Saray Rejimi’nin muhatap ve ortakları; Afganistan’da Taliban, Suriye’de ÖSO – El Kaide artıkları, Türkiye’de faşist parti MHP ve derin devlet kalıntıları… İktidara geldiği gün askeri vesayeti bitireceğini, demokratik adımları atacağını, Kürt sorununu çözeceğini iddia eden AKP’den geriye enkaz olarak selefi savaşçılar ve gazetecilere, siyasetçilere pusu kuran besleme faşistler, devlet ihaleleriyle semiren bir avuç Zübük siyasetçi kaldı.

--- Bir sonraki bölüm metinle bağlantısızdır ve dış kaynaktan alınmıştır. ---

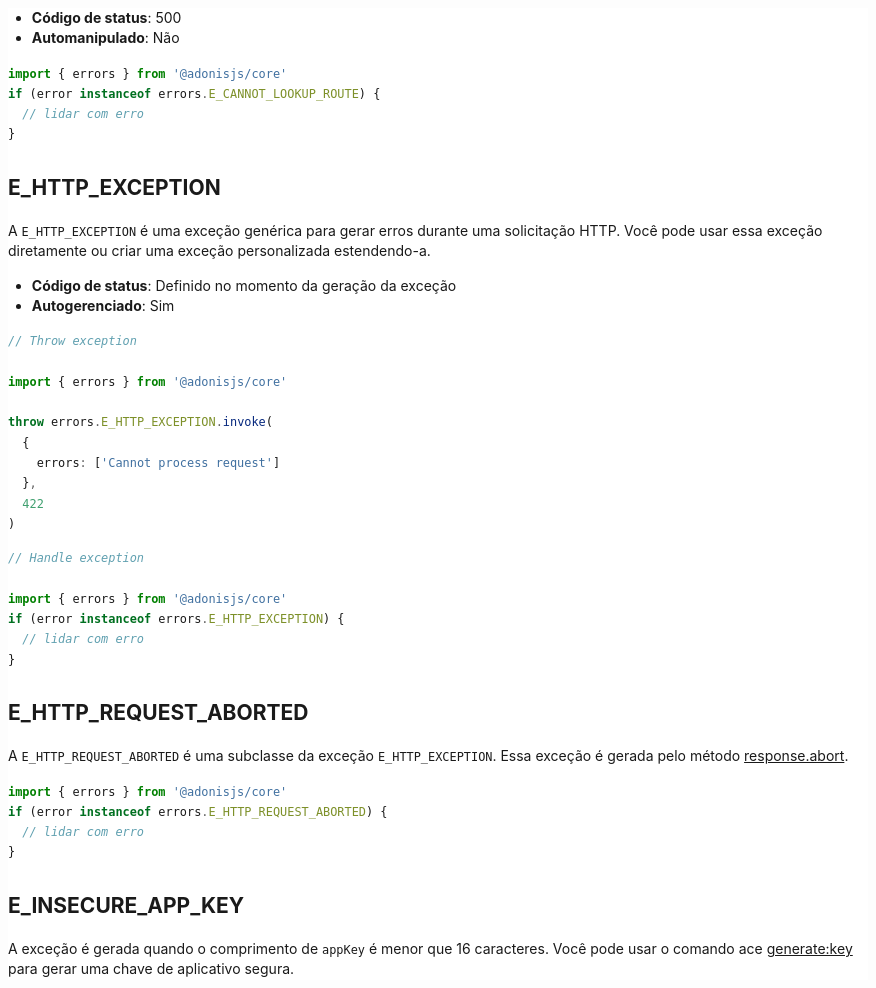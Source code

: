 - **Código de status**: 500
- **Automanipulado**: Não

```ts
import { errors } from '@adonisjs/core'
if (error instanceof errors.E_CANNOT_LOOKUP_ROUTE) {
  // lidar com erro
}
```

## E_HTTP_EXCEPTION
A `E_HTTP_EXCEPTION` é uma exceção genérica para gerar erros durante uma solicitação HTTP. Você pode usar essa exceção diretamente ou criar uma exceção personalizada estendendo-a.

- **Código de status**: Definido no momento da geração da exceção
- **Autogerenciado**: Sim

```ts
// Throw exception

import { errors } from '@adonisjs/core'

throw errors.E_HTTP_EXCEPTION.invoke(
  {
    errors: ['Cannot process request']
  },
  422
)
```

```ts
// Handle exception

import { errors } from '@adonisjs/core'
if (error instanceof errors.E_HTTP_EXCEPTION) {
  // lidar com erro
}
```

## E_HTTP_REQUEST_ABORTED
A `E_HTTP_REQUEST_ABORTED` é uma subclasse da exceção `E_HTTP_EXCEPTION`. Essa exceção é gerada pelo método [response.abort](../basics/response.md#aborting-request-with-an-error).

```ts
import { errors } from '@adonisjs/core'
if (error instanceof errors.E_HTTP_REQUEST_ABORTED) {
  // lidar com erro
}
```

## E_INSECURE_APP_KEY
A exceção é gerada quando o comprimento de `appKey` é menor que 16 caracteres. Você pode usar o comando ace [generate:key](./commands.md#generatekey) para gerar uma chave de aplicativo segura.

CHP, AKP’nin ayağının altından kayan zemini gördükçe daha net karşı ataklara kalkışıyor. Kürt meselesi başta olmak üzere birçok kronik sorun üzerine iddialı sözler ediyor. Geçmişte Çözüm Süreci’ni ihanetle suçlayan CHP, Meclis temelinde HDP’yi muhatap alarak Kürt sorununu çözeceğini söylüyor. 7 Haziran sonrası Rejimin şeytanlaştırma siyasetine maruz kalan HDP’ye üstenci bir tavırla meşruiyet vaat ediliyor. On binlercesi tutuklanan ve buna rağmen geri atmayan, barajları halkın desteğiyle her defasında aşan HDP’ye meşruiyet bahşetme üstenciliği Kürt sorununun çözümünde önümüzde daha uzun bir yol olduğunun göstergesi.

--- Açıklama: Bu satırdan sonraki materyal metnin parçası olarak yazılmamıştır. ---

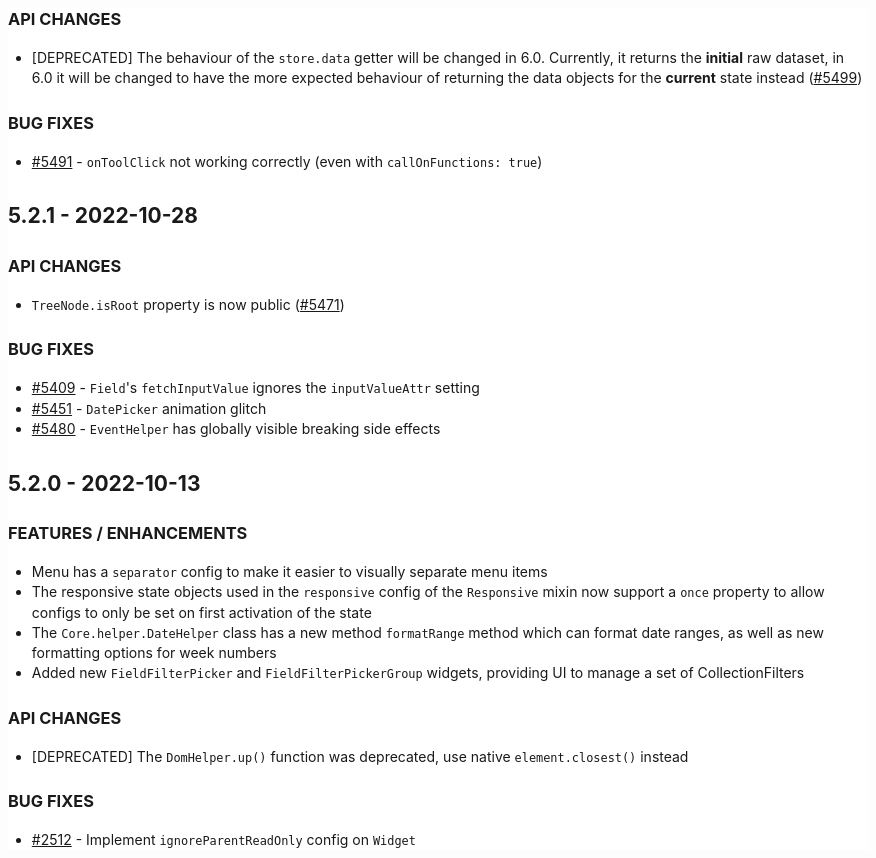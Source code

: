 ### API CHANGES

* [DEPRECATED] The behaviour of the `store.data` getter will be changed in 6.0. Currently, it returns the **initial**
  raw dataset, in 6.0 it will be changed to have the more expected behaviour of returning the data objects for the
  **current** state instead ([#5499](https://github.com/bryntum/support/issues/5499))

### BUG FIXES

* [#5491](https://github.com/bryntum/support/issues/5491) - `onToolClick` not working correctly (even with `callOnFunctions: true`)

## 5.2.1 - 2022-10-28

### API CHANGES

* `TreeNode.isRoot` property is now public ([#5471](https://github.com/bryntum/support/issues/5471))

### BUG FIXES

* [#5409](https://github.com/bryntum/support/issues/5409) - `Field`'s `fetchInputValue` ignores the `inputValueAttr` setting
* [#5451](https://github.com/bryntum/support/issues/5451) - `DatePicker` animation glitch
* [#5480](https://github.com/bryntum/support/issues/5480) - `EventHelper` has globally visible breaking side effects

## 5.2.0 - 2022-10-13

### FEATURES / ENHANCEMENTS

* Menu has a `separator` config to make it easier to visually separate menu items
* The responsive state objects used in the `responsive` config of the `Responsive` mixin now support a `once` property
  to allow configs to only be set on first activation of the state
* The `Core.helper.DateHelper` class has a new method `formatRange` method which can format date ranges, as well as new
  formatting options for week numbers
* Added new `FieldFilterPicker` and `FieldFilterPickerGroup` widgets, providing UI to manage a set of CollectionFilters

### API CHANGES

* [DEPRECATED] The `DomHelper.up()` function was deprecated, use native `element.closest()` instead

### BUG FIXES

* [#2512](https://github.com/bryntum/support/issues/2512) - Implement `ignoreParentReadOnly` config on `Widget`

Kürt sorununun çözümünün konuşulması, düne kadar AKP karşıtlığı yapanların Saray müttefikine dönüşmesine yetti bile. CHP, Kürt sorununu nasıl kavradığını ve çözüm için hangi adımları atacağını henüz söylememişken “Yurttan Sesler Korosu” hep bir ağızdan “Kürt sorunu yoktur” türküsünü söyleyerek, Kürtleri muhatap almayacağını ilan etmiş oldu. CHP’nin çözüm konusunda köklü bir adım atmayacağını bilmelerine rağmen konunun konuşulması bile onları rahatsız ediyor.
28 Şubat döneminde muhafazakârları aşağılayan Mine Kırıkkanat, “Kürt sorununu biz çözeriz” diyen K.Kılıçdaroğlu’na büyük operasyon yapılacağını müjdeliyor. Ulusalcı hezeyanlarıyla tanınan Ümit Kocasakal, Kürtlerin teorik olarak aslında olmadığını “türlü türlü” ırkçı argümanlarla kanıtlamaya çalışıyor. “Kürt sorunu vardır demek Kürt kardeşlerimize hakaret olur” gibi insanlık tarihinin en absürt teorisini ortaya atmaya çekinmiyor. Irkçılar, siyasal İslamcılar, seküler şovenistler, derin devlet artıkları iradesine kayyım atanmış Kürt halkının statüsüzlüğünün devamı için kutsal ittifak kurmakta acele ediyorlar.
Emekçilerin, Kürtlerin, Alevilerin, demokratların büyük baskılara maruz kaldığı bir dönem kapanıyor. İrili-ufaklı grevler, öğrencilerin “Barınamıyoruz” eylemleri, kayyımlar ve KHK’lere karşı tepkiler filizleniyor. Düzen siyasetçileri inandırıcılığını yitirdiği ölçüde “Geçinemiyoruz-Açız-Barınamıyoruz” diyerek tepkilerini dile getiren milyonlarca emekçi “Varız” diyen Kürt halkının muhatabı olarak siyaset alanına doğru ağır adımlarla ilerliyor. Örgütlü emekçi ve halkların basıncını üzerinde hissetmeyen bir Meclis’in çözüm üretmediğine tanık olduk. Meclis’i sokakla buluşturmak, muhatabı halk içinden yaratmak çözümün için iyi bir başlangıç olabilir.